Despite the lack of scientific consensus on the relative extent to which predation limits large herbivore abundance (Kuijper 2011; Melis et al. 2009; Ripple and Beschta 2012), lethal management of predators might collide with the goal of controlling overabundant ungulates by limiting predation impact. Wolf harvest can reduce the mortality rate of wild herbivores due to lower wolf numbers, destabilized wolf packs (Fernández-Gil et al. 2016), or lower interactions with ungulates due to altered activity patterns of wolves (Frey et al. 2022).
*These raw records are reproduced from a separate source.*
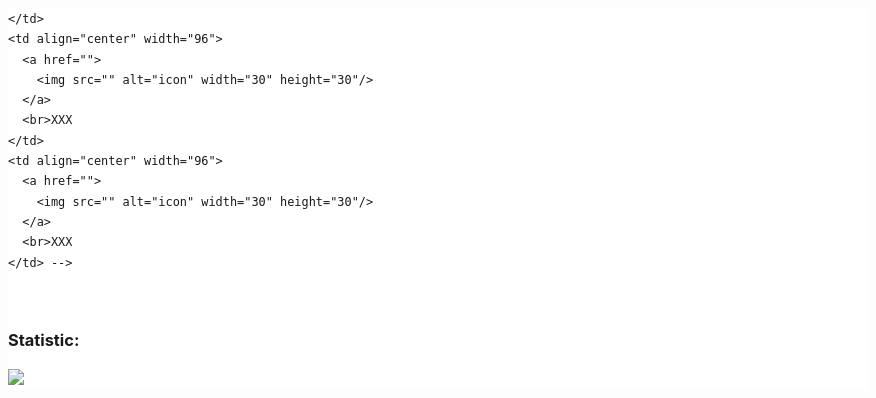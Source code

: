     </td>
    <td align="center" width="96">
      <a href="">
        <img src="" alt="icon" width="30" height="30"/>
      </a>
      <br>XXX
    </td>
    <td align="center" width="96">
      <a href="">
        <img src="" alt="icon" width="30" height="30"/>
      </a>
      <br>XXX
    </td> -->
  </tr>
</table><br>

### Statistic:

<img width=100% src="https://capsule-render.vercel.app/api?type=waving&color=ffff&height=120&section=footer"/>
A low density of predators can even result in a negligible impact of predation on ungulate numbers (Gervasi et al. 2012; Sæther 1997). Any lethal management of apex predators requires a good knowledge of population demography, which was not the case for the wolf in Spain and most probably in other countries where the species is present (Creel et al. 2015; Laikre et al. 2022). The role of wolves and other apex predators should be leveraged in mitigating the multifaceted issue of overabundant ungulates because most of the environmental changes that facilitate the increase of large ungulate numbers – mild winters, natural afforestation due to rural abandonment, or the intensification of agriculture – will not revert in the short term and are complex to manage at a large spatial scale.